* WORK TASK: Pull out every line below that holds the word "Tokens".

======== RECORDS FOR THIS TASK ========

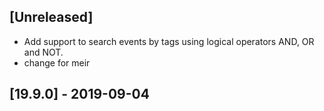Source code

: ## [Unreleased]
- Add support to search events by tags using logical operators AND, OR and NOT.
- change for meir
## [19.9.0] - 2019-09-04
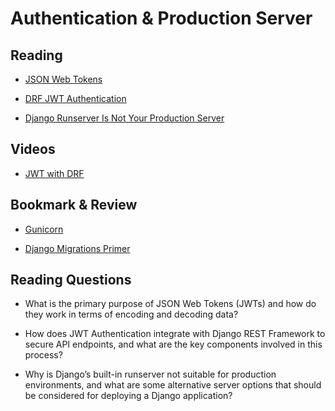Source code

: # Authentication & Production Server

## Reading

- [JSON Web Tokens](https://jwt.io/introduction/)

- [DRF JWT Authentication](https://simpleisbetterthancomplex.com/tutorial/2018/12/19/how-to-use-jwt-authentication-with-django-rest-framework.html)

- [Django Runserver Is Not Your Production Server](https://build.vsupalov.com/django-runserver-in-production/)

## Videos

- [JWT with DRF](https://www.youtube.com/watch?v=Fhcn2qx-4VQ)

## Bookmark & Review

- [Gunicorn](https://gunicorn.org/)

- [Django Migrations Primer](https://realpython.com/django-migrations-a-primer/)

## Reading Questions

- What is the primary purpose of JSON Web Tokens (JWTs) and how do they work in terms of encoding and decoding data?

- How does JWT Authentication integrate with Django REST Framework to secure API endpoints, and what are the key components involved in this process?

- Why is Django’s built-in runserver not suitable for production environments, and what are some alternative server options that should be considered for deploying a Django application?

========

* RESULT:
- [JSON Web Tokens](https://jwt.io/introduction/)
- What is the primary purpose of JSON Web Tokens (JWTs) and how do they work in terms of encoding and decoding data?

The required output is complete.